The Special Committee was established by the Pierre Trudeau federal Liberal government in December 1982, partly in response to constitutional pressure from Indigenous groups during the 1980 to 1982 patriation process. The Committee was chaired by Liberal MP Keith Penner (Cochrane-Superior, Ontario) and included members from all parties. The Committee held 70 days of hearings, met with about 150 First Nations and Indigenous organisations, and visited communities across Canada.
The Report's principal recommendations included: the federal government should formally acknowledge that 'First Nations have a unique constitutional status' and that they 'constitute an order of government' independent of federal and provincial governments; an entrenched constitutional amendment recognising the inherent right of self-government; elimination of the Indian Act in favour of First Nations Recognition Acts; recognition of First Nations' jurisdiction over education, social services, lands and resources, and other matters; establishment of First Nations financial agreements; transfer of Indian Affairs Department functions to First Nations; and Aboriginal-rights training for federal officials.

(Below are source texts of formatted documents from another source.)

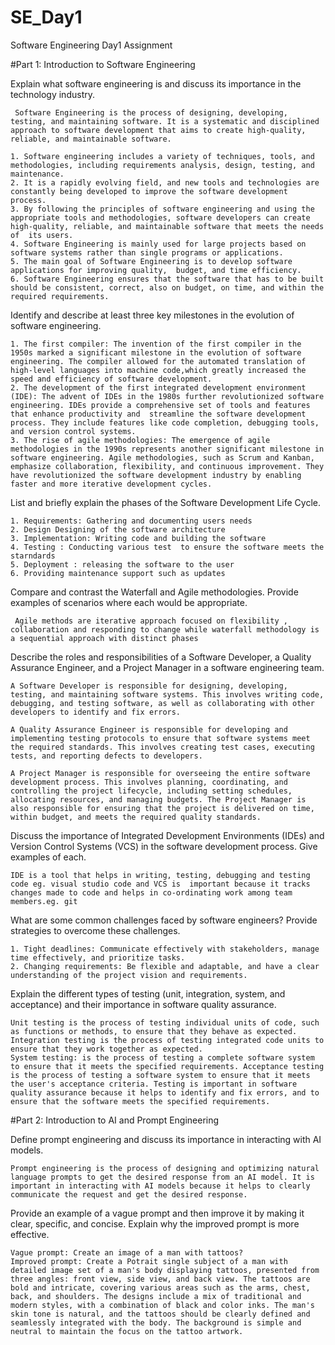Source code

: # SE_Day1
Software Engineering Day1 Assignment

#Part 1: Introduction to Software Engineering

Explain what software engineering is and discuss its importance in the technology industry.

     Software Engineering is the process of designing, developing, testing, and maintaining software. It is a systematic and disciplined approach to software development that aims to create high-quality, reliable, and maintainable software.
    
    1. Software engineering includes a variety of techniques, tools, and methodologies, including requirements analysis, design, testing, and maintenance.
    2. It is a rapidly evolving field, and new tools and technologies are constantly being developed to improve the software development process.
    3. By following the principles of software engineering and using the appropriate tools and methodologies, software developers can create high-quality, reliable, and maintainable software that meets the needs of  its users.
    4. Software Engineering is mainly used for large projects based on software systems rather than single programs or applications.
    5. The main goal of Software Engineering is to develop software applications for improving quality,  budget, and time efficiency.
    6. Software Engineering ensures that the software that has to be built should be consistent, correct, also on budget, on time, and within the required requirements.

       
Identify and describe at least three key milestones in the evolution of software engineering.
    
    1. The first compiler: The invention of the first compiler in the 1950s marked a significant milestone in the evolution of software engineering. The compiler allowed for the automated translation of high-level languages into machine code,which greatly increased the speed and efficiency of software development.
    2. The development of the first integrated development environment (IDE): The advent of IDEs in the 1980s further revolutionized software engineering. IDEs provide a comprehensive set of tools and features that enhance productivity and  streamline the software development process. They include features like code completion, debugging tools, and version control systems.
    3. The rise of agile methodologies: The emergence of agile methodologies in the 1990s represents another significant milestone in software engineering. Agile methodologies, such as Scrum and Kanban, emphasize collaboration, flexibility, and continuous improvement. They have revolutionized the software development industry by enabling faster and more iterative development cycles.


List and briefly explain the phases of the Software Development Life Cycle.

    1. Requirements: Gathering and documenting users needs
    2. Design Designing of the software architecture
    3. Implementation: Writing code and building the software
    4. Testing : Conducting various test  to ensure the software meets the starndards
    5. Deployment : releasing the software to the user
    6. Providing maintenance support such as updates

Compare and contrast the Waterfall and Agile methodologies. Provide examples of scenarios where each would be appropriate.

     Agile methods are iterative approach focused on flexibility , collaboration and responding to change while waterfall methodology is a sequential approach with distinct phases



Describe the roles and responsibilities of a Software Developer, a Quality Assurance Engineer, and a Project Manager in a software engineering team.

    A Software Developer is responsible for designing, developing, testing, and maintaining software systems. This involves writing code, debugging, and testing software, as well as collaborating with other developers to identify and fix errors.
    
    A Quality Assurance Engineer is responsible for developing and implementing testing protocols to ensure that software systems meet the required standards. This involves creating test cases, executing tests, and reporting defects to developers.
    
    A Project Manager is responsible for overseeing the entire software development process. This involves planning, coordinating, and controlling the project lifecycle, including setting schedules, allocating resources, and managing budgets. The Project Manager is also responsible for ensuring that the project is delivered on time, within budget, and meets the required quality standards.


Discuss the importance of Integrated Development Environments (IDEs) and Version Control Systems (VCS) in the software development process. Give examples of each.

    IDE is a tool that helps in writing, testing, debugging and testing code eg. visual studio code and VCS is  important because it tracks changes made to code and helps in co-ordinating work among team members.eg. git


What are some common challenges faced by software engineers? Provide strategies to overcome these challenges.

    1. Tight deadlines: Communicate effectively with stakeholders, manage time effectively, and prioritize tasks.
    2. Changing requirements: Be flexible and adaptable, and have a clear understanding of the project vision and requirements.


Explain the different types of testing (unit, integration, system, and acceptance) and their importance in software quality assurance.

    Unit testing is the process of testing individual units of code, such as functions or methods, to ensure that they behave as expected.
    Integration testing is the process of testing integrated code units to ensure that they work together as expected.
    System testing: is the process of testing a complete software system to ensure that it meets the specified requirements. Acceptance testing is the process of testing a software system to ensure that it meets the user's acceptance criteria. Testing is important in software quality assurance because it helps to identify and fix errors, and to ensure that the software meets the specified requirements.


#Part 2: Introduction to AI and Prompt Engineering


Define prompt engineering and discuss its importance in interacting with AI models.

    Prompt engineering is the process of designing and optimizing natural language prompts to get the desired response from an AI model. It is important in interacting with AI models because it helps to clearly communicate the request and get the desired response.


Provide an example of a vague prompt and then improve it by making it clear, specific, and concise. Explain why the improved prompt is more effective.

    Vague prompt: Create an image of a man with tattoos?
    Improved prompt: Create a Potrait single subject of a man with detailed image set of a man's body displaying tattoos, presented from three angles: front view, side view, and back view. The tattoos are bold and intricate, covering various areas such as the arms, chest, back, and shoulders. The designs include a mix of traditional and modern styles, with a combination of black and color inks. The man's skin tone is natural, and the tattoos should be clearly defined and seamlessly integrated with the body. The background is simple and neutral to maintain the focus on the tattoo artwork.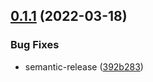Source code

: ## [0.1.1](https://github.com/coingaming/google-protos/compare/v0.1.0...v0.1.1) (2022-03-18)


### Bug Fixes

* semantic-release ([392b283](https://github.com/coingaming/google-protos/commit/392b283f1475417f68f2f357818b9ae68569ac2e))
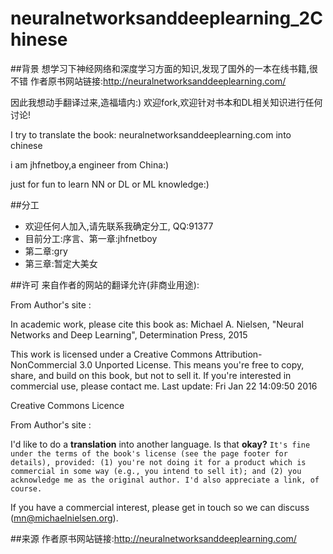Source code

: # neuralnetworksanddeeplearning_2Chinese
##背景
想学习下神经网络和深度学习方面的知识,发现了国外的一本在线书籍,很不错
作者原书网站链接:http://neuralnetworksanddeeplearning.com/

因此我想动手翻译过来,造福墙内:)
欢迎fork,欢迎针对书本和DL相关知识进行任何讨论!

I try to translate the book: neuralnetworksanddeeplearning.com  into chinese

i am jhfnetboy,a engineer from China:)

just for fun to learn NN or DL or ML knowledge:)

##分工
+ 欢迎任何人加入,请先联系我确定分工, QQ:91377
+ 目前分工:序言、第一章:jhfnetboy
+ 第二章:gry
+ 第三章:暂定大美女


##许可
来自作者的网站的翻译允许(非商业用途):

From Author's site :

In academic work, please cite this book as: Michael A. Nielsen, "Neural Networks and Deep Learning", Determination Press, 2015 

This work is licensed under a Creative Commons Attribution-NonCommercial 3.0 Unported License. This means you're free to copy, share, and build on this book, but not to sell it. If you're interested in commercial use, please contact me. Last update: Fri Jan 22 14:09:50 2016 


Creative Commons Licence

From Author's site :

I'd like to do a <b>translation</b> into another language. Is that <b>okay?</b>
 `It's fine under the terms of the book's license (see the page footer for details), provided: (1) you're not doing it for a product which is commercial in some way (e.g., you intend to sell it); and (2) you acknowledge me as the original author. I'd also appreciate a link, of course.`

 If you have a commercial interest, please get in touch so we can discuss (mn@michaelnielsen.org).

##来源
作者原书网站链接:http://neuralnetworksanddeeplearning.com/





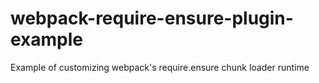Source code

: # webpack-require-ensure-plugin-example
Example of customizing webpack's require.ensure chunk loader runtime
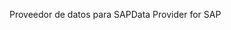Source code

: <span data-ttu-id="9ef12-101">Proveedor de datos para SAP</span><span class="sxs-lookup"><span data-stu-id="9ef12-101">Data Provider for SAP</span></span>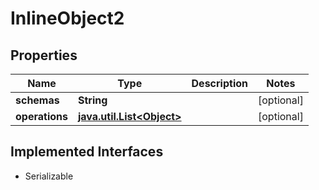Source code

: 

# InlineObject2


## Properties

Name | Type | Description | Notes
------------ | ------------- | ------------- | -------------
**schemas** | **String** |  |  [optional]
**operations** | [**java.util.List&lt;Object&gt;**](Object.md) |  |  [optional]


## Implemented Interfaces

* Serializable


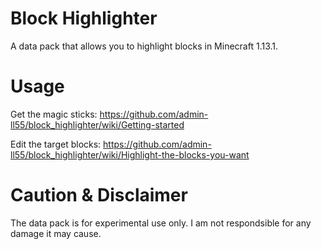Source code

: # Block Highlighter
A data pack that allows you to highlight blocks in Minecraft 1.13.1.

# Usage
Get the magic sticks:
https://github.com/admin-ll55/block_highlighter/wiki/Getting-started

Edit the target blocks:
https://github.com/admin-ll55/block_highlighter/wiki/Highlight-the-blocks-you-want

# Caution & Disclaimer
The data pack is for experimental use only.
I am not respondsible for any damage it may cause.
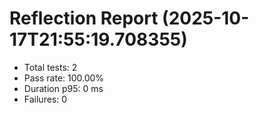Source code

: # Reflection Report (2025-10-17T21:55:19.708355)

- Total tests: 2
- Pass rate: 100.00%
- Duration p95: 0 ms
- Failures: 0

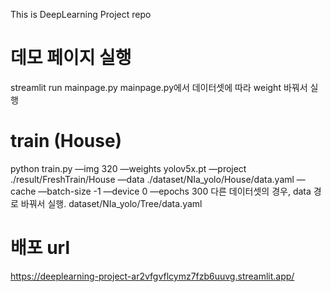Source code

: This is DeepLearning Project repo

# 데모 페이지 실행
streamlit run mainpage.py 
mainpage.py에서 데이터셋에 따라 weight 바꿔서 실행

# train (House)
python train.py —img 320 —weights yolov5x.pt —project ./result/FreshTrain/House —data ./dataset/NIa_yolo/House/data.yaml —cache —batch-size -1 —device 0 —epochs 300
다른 데이터셋의 경우, data 경로 바꿔서 실행. dataset/NIa_yolo/Tree/data.yaml 

# 배포 url 
https://deeplearning-project-ar2vfgvflcymz7fzb6uuvg.streamlit.app/
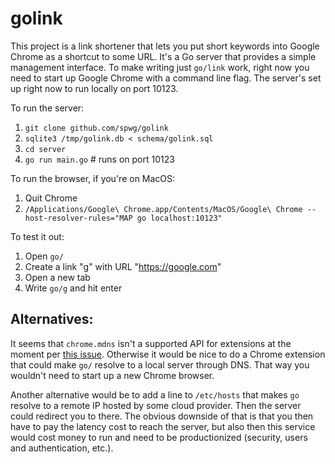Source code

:# golink

This project is a link shortener that lets you put short keywords into Google
Chrome as a shortcut to some URL. It's a Go server that provides a simple
management interface. To make writing just `go/link` work, right now you need to
start up Google Chrome with a command line flag. The server's set up right now
to run locally on port 10123.

To run the server:

1. `git clone github.com/spwg/golink`
2. `sqlite3 /tmp/golink.db < schema/golink.sql`
3. `cd server`
4. `go run main.go` # runs on port 10123

To run the browser, if you're on MacOS: 
1. Quit Chrome
2. `/Applications/Google\ Chrome.app/Contents/MacOS/Google\ Chrome --host-resolver-rules="MAP go localhost:10123"`

To test it out:
1. Open `go/`
2. Create a link "g" with URL "https://google.com"
3. Open a new tab
4. Write `go/g` and hit enter

## Alternatives:

It seems that `chrome.mdns` isn't a supported API for extensions at the moment
per [this issue](https://bugs.chromium.org/p/chromium/issues/detail?id=804945).
Otherwise it would be nice to do a Chrome extension that could make `go/`
resolve to a local server through DNS. That way you wouldn't need to start up a
new Chrome browser.

Another alternative would be to add a line to `/etc/hosts` that makes `go`
resolve to a remote IP hosted by some cloud provider. Then the server could
redirect you to there. The obvious downside of that is that you then have to pay
the latency cost to reach the server, but also then this service would cost
money to run and need to be productionized (security, users and authentication,
etc.).
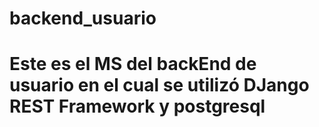 # backend_usuario
# Este es el MS del backEnd de usuario en el cual se utilizó DJango REST Framework y postgresql
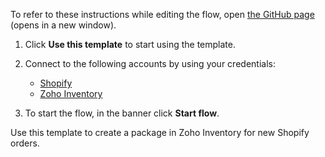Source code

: To refer to these instructions while editing the flow, open [the GitHub page](https://github.com/ot4i/app-connect-templates/blob/main/resources/markdown/Create%20a%20package%20in%20Zoho%20Inventory%20for%20new%20Shopify%20orders_instructions.md) (opens in a new window).

1. Click **Use this template** to start using the template.
2. Connect to the following accounts by using your credentials:
   - [Shopify](https://ibm.biz/acshopify)
   - [Zoho Inventory](https://ibm.biz/aczohoinventory)
   
3. To start the flow, in the banner click **Start flow**.

Use this template to create a package in Zoho Inventory for new Shopify orders.
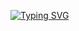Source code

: [![Typing SVG](https://readme-typing-svg.demolab.com?font=Tektur&weight=700&size=25&pause=500&color=B1FF08&background=3E0080&center=%D0%BF%D1%80%D0%B0%D0%B2%D0%B4%D0%B0&vCenter=%D0%BF%D1%80%D0%B0%D0%B2%D0%B4%D0%B0&multiline=true&repeat=%D0%BF%D0%BE%D0%BC%D0%B8%D0%BB%D0%BA%D0%BE%D0%B2%D0%B8%D0%B9&width=800&height=150&lines=%F0%9F%91%8BHi+Guys%F0%9F%91%8B;I'm+Nazar;%F0%9F%92%AAI+am+a+junior+front-end+developer%F0%9F%92%AA)](https://git.io/typing-svg)
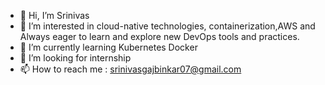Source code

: - 👋 Hi, I’m Srinivas
- 👀 I’m interested in cloud-native technologies, containerization,AWS and Always eager to learn and explore new DevOps tools and practices.
- 🌱 I’m currently learning  Kubernetes Docker 
- 💞️ I’m looking for internship 
- 📫 How to reach me : srinivasgajbinkar07@gmail.com

<!---
SriGitHub07/SriGitHub07 is a ✨ special ✨ repository because its `README.md` (this file) appears on your GitHub profile.
You can click the Preview link to take a look at your changes.
--->

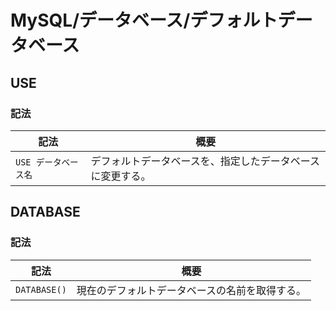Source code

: # MySQL/データベース/デフォルトデータベース

## USE

### 記法

| 記法                 | 概要                                                       |
| -------------------- | ---------------------------------------------------------- |
| `USE データベース名` | デフォルトデータベースを、指定したデータベースに変更する。 |

## DATABASE

### 記法

| 記法         | 概要                                           |
| ------------ | ---------------------------------------------- |
| `DATABASE()` | 現在のデフォルトデータベースの名前を取得する。 |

Federal response was initially limited. The Trudeau Liberal government accepted some Penner Report recommendations in principle but did not implement them. The 1984 Federal Election brought Brian Mulroney's Conservatives to power, with different priorities. Mulroney's government did pass the Sechelt Indian Band Self-Government Act of June 17, 1986 (implementing some Penner Report ideas in a band-specific framework) and pursued constitutional recognition of inherent self-government in the 1987 Meech Lake Accord and the 1992 Charlottetown Accord (both of which failed). The 1995 federal Inherent Right Policy of the Chrétien government adopted much of the Penner Report's framework, recognising the inherent right of self-government as an existing right under section 35. The Penner Report is now widely regarded as having shaped the conceptual framework of modern federal-Indigenous self-government policy, even though its specific constitutional recommendations were not adopted.
Why this matters for your test
The Penner Report was the first Parliamentary endorsement of inherent Indigenous self-government and shaped subsequent policy. Recognising the November 21, 1983 tabling and the inherent-right-as-distinct-order-of-government framework gives candidates two specific anchors.